JHPCE users store petabytes of data on our storage servers. Some of it accumulates as work is done. Much is imported from outside the cluster as source material for research. Moving around large numbers of files can be done with a variety of methods. Many users default to cp or mv

All tools have limitations, most of which we, thankfully, don't encounter in day-to-day use. However, when manipulating large numbers of files and files in directory trees many levels deep, these issues can begin to surface. Some of them give you more confidence in the results than others. Some are misleadingly quiet despite failing or producing a result that isn't the same as the source location.

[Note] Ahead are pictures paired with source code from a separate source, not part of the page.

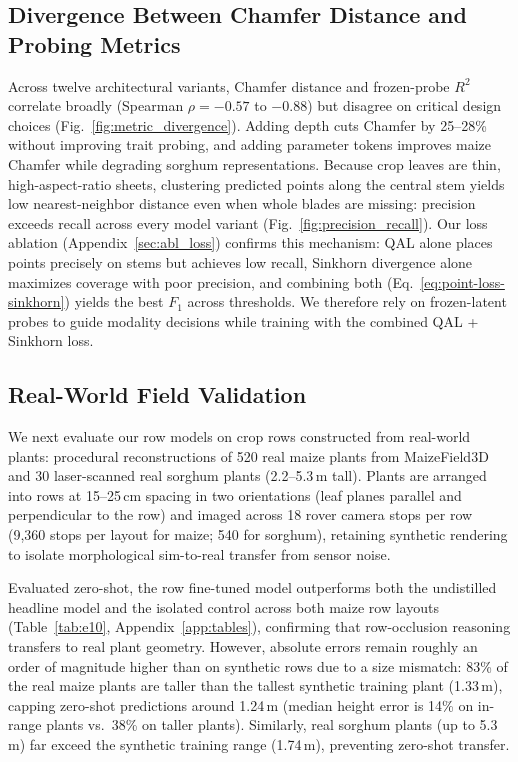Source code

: \documentclass[10pt,twocolumn,letterpaper]{article}
\begin{document}
\subsection{Divergence Between Chamfer Distance and Probing Metrics}
\label{sec:res-metrics}\label{sec:exp-metrics}

Across twelve architectural variants, Chamfer distance and frozen-probe $R^2$ correlate broadly (Spearman $\rho = -0.57$ to $-0.88$) but disagree on critical design choices (Fig.~\ref{fig:metric_divergence}). Adding depth cuts Chamfer by 25--28\% without improving trait probing, and adding parameter tokens improves maize Chamfer while degrading sorghum representations. Because crop leaves are thin, high-aspect-ratio sheets, clustering predicted points along the central stem yields low nearest-neighbor distance even when whole blades are missing: precision exceeds recall across every model variant (Fig.~\ref{fig:precision_recall}). Our loss ablation (Appendix~\ref{sec:abl_loss}) confirms this mechanism: QAL alone places points precisely on stems but achieves low recall, Sinkhorn divergence alone maximizes coverage with poor precision, and combining both (Eq.~\ref{eq:point-loss-sinkhorn}) yields the best $F_1$ across thresholds. We therefore rely on frozen-latent probes to guide modality decisions while training with the combined QAL + Sinkhorn loss.

\subsection{Real-World Field Validation}
\label{sec:res-field}\label{sec:exp-real}

We next evaluate our row models on crop rows constructed from real-world plants: procedural reconstructions of 520 real maize plants from MaizeField3D~\citep{maizefield3d2025,hadadi2026vlmmaize} and 30 laser-scanned real sorghum plants (2.2--5.3\,m tall). Plants are arranged into rows at 15--25\,cm spacing in two orientations (leaf planes parallel and perpendicular to the row) and imaged across 18 rover camera stops per row (9{,}360 stops per layout for maize; 540 for sorghum), retaining synthetic rendering to isolate morphological sim-to-real transfer from sensor noise.

Evaluated zero-shot, the row fine-tuned model outperforms both the undistilled headline model and the isolated control across both maize row layouts (Table~\ref{tab:e10}, Appendix~\ref{app:tables}), confirming that row-occlusion reasoning transfers to real plant geometry. However, absolute errors remain roughly an order of magnitude higher than on synthetic rows due to a size mismatch: 83\% of the real maize plants are taller than the tallest synthetic training plant (1.33\,m), capping zero-shot predictions around 1.24\,m (median height error is 14\% on in-range plants vs.\ 38\% on taller plants). Similarly, real sorghum plants (up to 5.3\,m) far exceed the synthetic training range (1.74\,m), preventing zero-shot transfer.
\end{document}
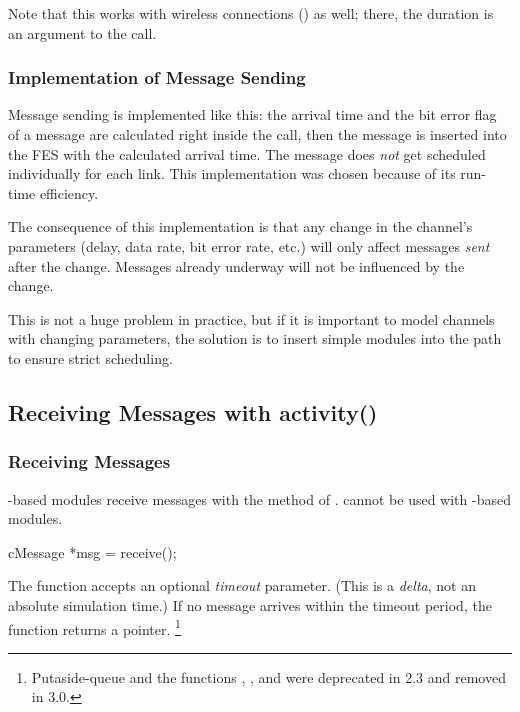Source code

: Note that this works with wireless connections ()
as well; there, the duration is an argument to the 
call.


\subsubsection{Implementation of Message Sending}

Message sending is implemented like this: the arrival time
and the bit error flag of a message are calculated right inside
the  call, then the message is inserted into the FES
with the calculated arrival time. The message does \textit{not} get scheduled
individually for each link. This implementation was chosen because of its
run-time efficiency.

\begin{note}
   The consequence of this implementation is that any change in the
   channel's parameters (delay, data rate, bit error rate, etc.) will only affect
   messages \textit{sent} after the change. Messages already underway will not
   be influenced by the change.

   This is not a huge problem in practice, but if it is important to model
   channels with changing parameters, the solution is to insert simple modules
   into the path to ensure strict scheduling.
\end{note}


\subsection{Receiving Messages with activity()}

\subsubsection{Receiving Messages}
\label{sec:simple-modules:receiving-messages}

-based modules receive messages with the 
method of .  cannot be used with
-based modules.

\begin{cpp}
cMessage *msg = receive();
\end{cpp}

The  function accepts an optional \textit{timeout}
parameter. (This is a \textit{delta}, not an
absolute simulation time.) If no message arrives within the timeout
period, the function returns a  pointer.
    \footnote{Putaside-queue and the functions ,
    , and  were deprecated
    in {\opp} 2.3 and removed in {\opp} 3.0.}

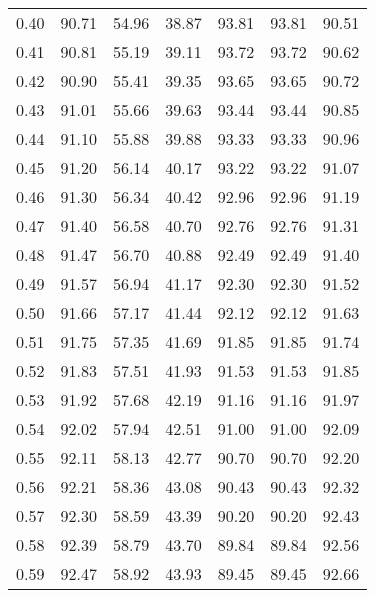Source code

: \begin{tabular}{|c|c|c|c|c|c|c|}
      0.40 &     90.71 &     54.96 &      38.87 &   93.81 &      93.81 &         90.51 \\
      0.41 &     90.81 &     55.19 &      39.11 &   93.72 &      93.72 &         90.62 \\
      0.42 &     90.90 &     55.41 &      39.35 &   93.65 &      93.65 &         90.72 \\
      0.43 &     91.01 &     55.66 &      39.63 &   93.44 &      93.44 &         90.85 \\
      0.44 &     91.10 &     55.88 &      39.88 &   93.33 &      93.33 &         90.96 \\
      0.45 &     91.20 &     56.14 &      40.17 &   93.22 &      93.22 &         91.07 \\
      0.46 &     91.30 &     56.34 &      40.42 &   92.96 &      92.96 &         91.19 \\
      0.47 &     91.40 &     56.58 &      40.70 &   92.76 &      92.76 &         91.31 \\
      0.48 &     91.47 &     56.70 &      40.88 &   92.49 &      92.49 &         91.40 \\
      0.49 &     91.57 &     56.94 &      41.17 &   92.30 &      92.30 &         91.52 \\
      0.50 &     91.66 &     57.17 &      41.44 &   92.12 &      92.12 &         91.63 \\
      0.51 &     91.75 &     57.35 &      41.69 &   91.85 &      91.85 &         91.74 \\
      0.52 &     91.83 &     57.51 &      41.93 &   91.53 &      91.53 &         91.85 \\
      0.53 &     91.92 &     57.68 &      42.19 &   91.16 &      91.16 &         91.97 \\
      0.54 &     92.02 &     57.94 &      42.51 &   91.00 &      91.00 &         92.09 \\
      0.55 &     92.11 &     58.13 &      42.77 &   90.70 &      90.70 &         92.20 \\
      0.56 &     92.21 &     58.36 &      43.08 &   90.43 &      90.43 &         92.32 \\
      0.57 &     92.30 &     58.59 &      43.39 &   90.20 &      90.20 &         92.43 \\
      0.58 &     92.39 &     58.79 &      43.70 &   89.84 &      89.84 &         92.56 \\
      0.59 &     92.47 &     58.92 &      43.93 &   89.45 &      89.45 &         92.66 \\

\end{tabular}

The cp command is a good example of a familiar tool that can produce unexpected results. It supports recursion through the -R flag. Depending on the UNIX version, cp may or may not treat symbolic links or hard-linked files the way you expect.

What is the state of your copy if cp or mv attempts fail mid-stream? In the middle of a file?

For example, consider what happens if a program has a limitation where it cannot handle file paths longer than 1024 characters. You would be unlikely to experience a problem using that program to copy files around unless they are /stored/in/directory/trees/with/many/entries/YYYY-MM-DD-MM-SS/long-filename-with-details-embedded-in-its-name.dat Such paths are common in the sciences and become more common as time passes and data accumulates.

Rsync

Rsync is a powerful command for copying large numbers of files between a SOURCE (aka SRC) and a DESTINATION (aka DEST), within a single computer or between computers.

Note

A key benefit of rsync is that it will copy only the material needed to make DEST match SRC. Most other programs, such as cp or scp, will always copy over all of SRC to DEST.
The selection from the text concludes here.